Early on, we tried to extend our internal use of Pentaho to our clients by using Action Sequences, also known as xactions after the Action Sequence file extension. Our primary use of xactions was to create simple interfaces for getting the results of Mondrian queries that could then be displayed to clients in our Rails web application. But in addition to sometimes slow Mondrian queries (in the world of client-facing solutions, even 15 seconds is extremely slow), xactions introduce considerable latency as they start up and execute, adding as much as 5 seconds on top of the time it takes to execute the query.
Ultimately we couldn’t make xactions fast enough to deliver data to the client interface, so we instead took the approach we use today. We first discover what is useful in Pentaho internally, then build solutions that query directly against our RDBMS to quickly deliver results to clients. Although, to be fair to Mondiran, some of these solutions require us to summarize data in advance of user requests to get the speed we want because that data is just that big and the queries are just that complex.
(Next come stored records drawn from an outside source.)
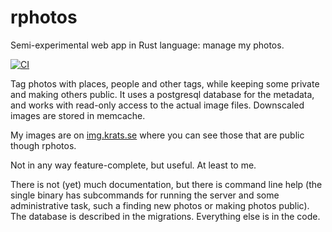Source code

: # rphotos

Semi-experimental web app in Rust language: manage my photos.

[![CI](https://github.com/kaj/rphotos/workflows/CI/badge.svg)](https://github.com/kaj/rphotos/actions)

Tag photos with places, people and other tags, while keeping some
private and making others public.
It uses a postgresql database for the metadata, and works with
read-only access to the actual image files.
Downscaled images are stored in memcache.

My images are on [img.krats.se](https://img.krats.se/) where you can
see those that are public though rphotos.

Not in any way feature-complete, but useful.  At least to me.

There is not (yet) much documentation, but there is command line help
(the single binary has subcommands for running the server and some
administrative task, such a finding new photos or making photos
public).
The database is described in the migrations.
Everything else is in the code.
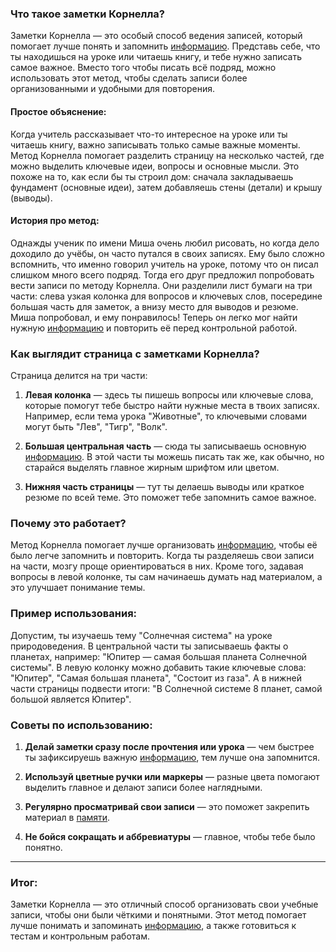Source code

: ### Что такое заметки Корнелла?

Заметки Корнелла — это особый способ ведения записей, который помогает лучше понять и запомнить [информацию](KIDBOOK/learning/knowledge_structure/concepts/Информация.md). Представь себе, что ты находишься на уроке или читаешь книгу, и тебе нужно записать самое важное. Вместо того чтобы писать всё подряд, можно использовать этот метод, чтобы сделать записи более организованными и удобными для повторения.

#### Простое объяснение:
Когда учитель рассказывает что-то интересное на уроке или ты читаешь книгу, важно записывать только самые важные моменты. Метод Корнелла помогает разделить страницу на несколько частей, где можно выделить ключевые идеи, вопросы и основные мысли. Это похоже на то, как если бы ты строил дом: сначала закладываешь фундамент (основные идеи), затем добавляешь стены (детали) и крышу (выводы).

#### История про метод:
Однажды ученик по имени Миша очень любил рисовать, но когда дело доходило до учёбы, он часто путался в своих записях. Ему было сложно вспомнить, что именно говорил учитель на уроке, потому что он писал слишком много всего подряд. Тогда его друг предложил попробовать вести записи по методу Корнелла. Они разделили лист бумаги на три части: слева узкая колонка для вопросов и ключевых слов, посередине большая часть для заметок, а внизу место для выводов и резюме. Миша попробовал, и ему понравилось! Теперь он легко мог найти нужную [информацию](KIDBOOK/learning/knowledge_structure/concepts/Информация.md) и повторить её перед контрольной работой.

### Как выглядит страница с заметками Корнелла?

Страница делится на три части:
1. **Левая колонка** — здесь ты пишешь вопросы или ключевые слова, которые помогут тебе быстро найти нужные места в твоих записях. Например, если тема урока "Животные", то ключевыми словами могут быть "Лев", "Тигр", "Волк".
   
2. **Большая центральная часть** — сюда ты записываешь основную [информацию](KIDBOOK/learning/knowledge_structure/concepts/Информация.md). В этой части ты можешь писать так же, как обычно, но старайся выделять главное жирным шрифтом или цветом.

3. **Нижняя часть страницы** — тут ты делаешь выводы или краткое резюме по всей теме. Это поможет тебе запомнить самое важное.

### Почему это работает?

Метод Корнелла помогает лучше организовать [информацию](KIDBOOK/learning/knowledge_structure/concepts/Информация.md), чтобы её было легче запомнить и повторить. Когда ты разделяешь свои записи на части, мозгу проще ориентироваться в них. Кроме того, задавая вопросы в левой колонке, ты сам начинаешь думать над материалом, а это улучшает понимание темы.

### Пример использования:

Допустим, ты изучаешь тему "Солнечная система" на уроке природоведения. В центральной части ты записываешь факты о планетах, например: "Юпитер — самая большая планета Солнечной системы". В левую колонку можно добавить такие ключевые слова: "Юпитер", "Самая большая планета", "Состоит из газа". А в нижней части страницы подвести итоги: "В Солнечной системе 8 планет, самой большой является Юпитер".

### Советы по использованию:

1. **Делай заметки сразу после прочтения или урока** — чем быстрее ты зафиксируешь важную [информацию](KIDBOOK/learning/knowledge_structure/concepts/Информация.md), тем лучше она запомнится.
  
2. **Используй цветные ручки или маркеры** — разные цвета помогают выделить главное и делают записи более наглядными.

3. **Регулярно просматривай свои записи** — это поможет закрепить материал в [памяти](KIDBOOK/learning/knowledge_structure/concepts/Память.md).

4. **Не бойся сокращать и аббревиатуры** — главное, чтобы тебе было понятно.

---

### Итог:

Заметки Корнелла — это отличный способ организовать свои учебные записи, чтобы они были чёткими и понятными. Этот метод помогает лучше понимать и запоминать [информацию](KIDBOOK/learning/knowledge_structure/concepts/Информация.md), а также готовиться к тестам и контрольным работам.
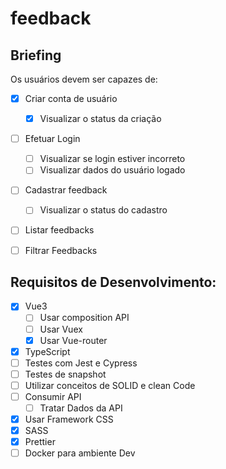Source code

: # feedback

## Briefing

Os usuários devem ser capazes de:
- [X] Criar conta de usuário
    - [X] Visualizar o status da criação
- [ ] Efetuar Login
    - [ ] Visualizar se login estiver incorreto
    - [ ] Visualizar dados do usuário logado
- [ ] Cadastrar feedback
    - [ ] Visualizar o status do cadastro
- [ ] Listar feedbacks
- [ ] Filtrar Feedbacks


## Requisitos de Desenvolvimento:
- [X] Vue3
    - [ ] Usar composition API
    - [ ] Usar Vuex
    - [X] Usar Vue-router
- [X] TypeScript
- [ ] Testes com Jest e Cypress
- [ ] Testes de snapshot
- [ ] Utilizar conceitos de SOLID e clean Code
- [ ] Consumir API
    - [ ] Tratar Dados da API
- [X] Usar Framework CSS
- [X] SASS
- [X] Prettier
- [ ] Docker para ambiente Dev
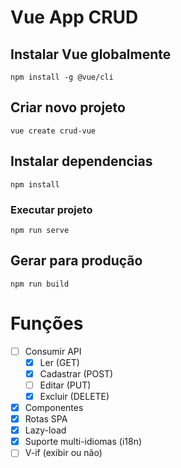 # Vue App CRUD

## Instalar Vue globalmente
`npm install -g @vue/cli`

## Criar novo projeto
`vue create crud-vue`

## Instalar dependencias
`npm install`

### Executar projeto
`npm run serve`

## Gerar para produção
`npm run build`

# Funções
- [ ] Consumir API
  - [x] Ler (GET)
  - [x] Cadastrar (POST)
  - [ ] Editar (PUT)
  - [x] Excluir (DELETE)
- [x] Componentes
- [x] Rotas SPA
- [x] Lazy-load
- [x] Suporte multi-idiomas (i18n)
- [ ] V-if (exibir ou não)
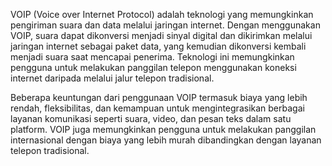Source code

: ---
---
VOIP (Voice over Internet Protocol) adalah teknologi yang memungkinkan pengiriman suara dan data melalui jaringan internet.
Dengan menggunakan VOIP, suara dapat dikonversi menjadi sinyal digital dan dikirimkan melalui jaringan internet sebagai paket data, yang kemudian dikonversi kembali menjadi suara saat mencapai penerima.
Teknologi ini memungkinkan pengguna untuk melakukan panggilan telepon menggunakan koneksi internet daripada melalui jalur telepon tradisional.

Beberapa keuntungan dari penggunaan VOIP termasuk biaya yang lebih rendah, fleksibilitas, dan kemampuan untuk mengintegrasikan berbagai layanan komunikasi seperti suara, video, dan pesan teks dalam satu platform. 
VOIP juga memungkinkan pengguna untuk melakukan panggilan internasional dengan biaya yang lebih murah dibandingkan dengan layanan telepon tradisional.


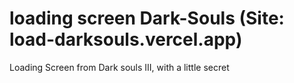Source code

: # loading screen Dark-Souls (Site: load-darksouls.vercel.app)

Loading Screen from Dark souls III, with a little secret
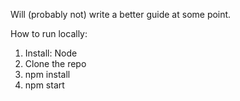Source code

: Will (probably not) write a better guide at some point.

How to run locally:

1. Install: Node
2. Clone the repo
3. npm install
4. npm start
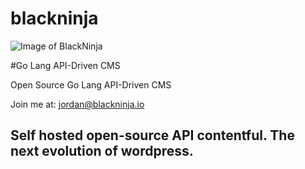 # blackninja
![Image of BlackNinja](https://lh3.ggpht.com/2FncY_wUnlxNOgUVt7jPGSsv7A1BARb9q0bX8QoKKKv7USebeG5220g04ZV5Ousbxqle=w300)

#Go Lang API-Driven CMS

Open Source Go Lang API-Driven CMS

Join me at: jordan@blackninja.io


## Self hosted open-source API contentful. The next evolution of wordpress.
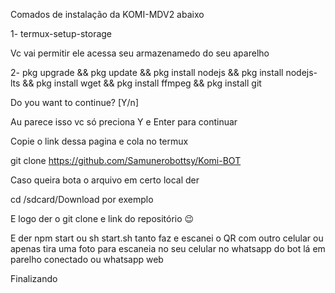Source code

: Comados de instalação da KOMI-MDV2 abaixo

1- termux-setup-storage

Vc vai permitir ele acessa seu armazenamedo do seu aparelho

2- pkg upgrade && pkg update && pkg install nodejs && pkg install nodejs-lts && pkg install wget && pkg install ffmpeg && pkg install git

Do you want to continue? [Y/n]

Au parece isso vc só preciona Y e Enter para continuar

Copie o link dessa pagina e cola no termux

git clone https://github.com/Samunerobottsy/Komi-BOT

Caso queira bota o arquivo em certo local der

cd /sdcard/Download por exemplo

E logo der o git clone e link do repositório 😉

E der npm start ou sh start.sh tanto faz e escanei o QR com outro celular ou apenas tira uma foto para escaneia no seu celular no whatsapp do bot lá em parelho conectado ou whatsapp web

Finalizando
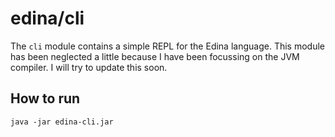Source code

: # edina/cli

The `cli` module contains a simple REPL for the Edina language. This module has been neglected a little because I have been focussing on the JVM
compiler. I will try to update this soon.

## How to run

`java -jar edina-cli.jar`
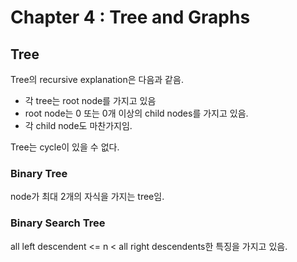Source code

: # Chapter 4 : Tree and Graphs

## Tree

Tree의 recursive explanation은 다음과 같음.

- 각 tree는 root node를 가지고 있음
- root node는 0 또는 0개 이상의 child nodes를 가지고 있음.
- 각 child node도 마찬가지임.

 Tree는 cycle이 있을 수 없다.



### Binary Tree

node가 최대 2개의 자식을 가지는 tree임.



### Binary Search Tree

all left descendent <= n < all right descendents한 특징을 가지고 있음.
We’ve also made extensive use of Pentaho Data Integration, also known as Kettle. One of the nice features about Kettle is Spoon, a GUI editor for writing Kettle jobs and transforms. Spoon made it easy for us to set up ETL processes in Kettle and take advantage of Kettle’s ability to easily spread load across processing resources. The tradeoff, as we soon learned, was that Spoon makes the XML descriptions of Kettle jobs and transforms difficult to work on concurrently, a major problem for us since we use distributed version control. Additionally, Kettle files don’t have a really good, general way of reusing code short of writing custom Kettle steps in Java, so it makes maintaining our large collection of Kettle jobs and transforms difficult. On the whole, Kettle was great for getting things up and running quickly, but over time we find its rapid development advantages are outweighed by the advantages of using a general programming language for our ETL. The result is that we are slowly transitioning to writing ETL in Ruby, but only transitioning 0n an as-needed basis since our existing Kettle code works well.
As we move forward, we may find additional places where Pentaho does not fully meet our needs and we must find other solutions to our unique problems. But on the whole, Pentaho has proven to be a great starting platform for getting our analytics up and running and has allowed us to iteratively build out our technologies without needing to develop custom solutions from scratch for everything we do. And, I expect, Pentaho will long have a place at our company as an internal tool for initial development of services we will offer to our clients.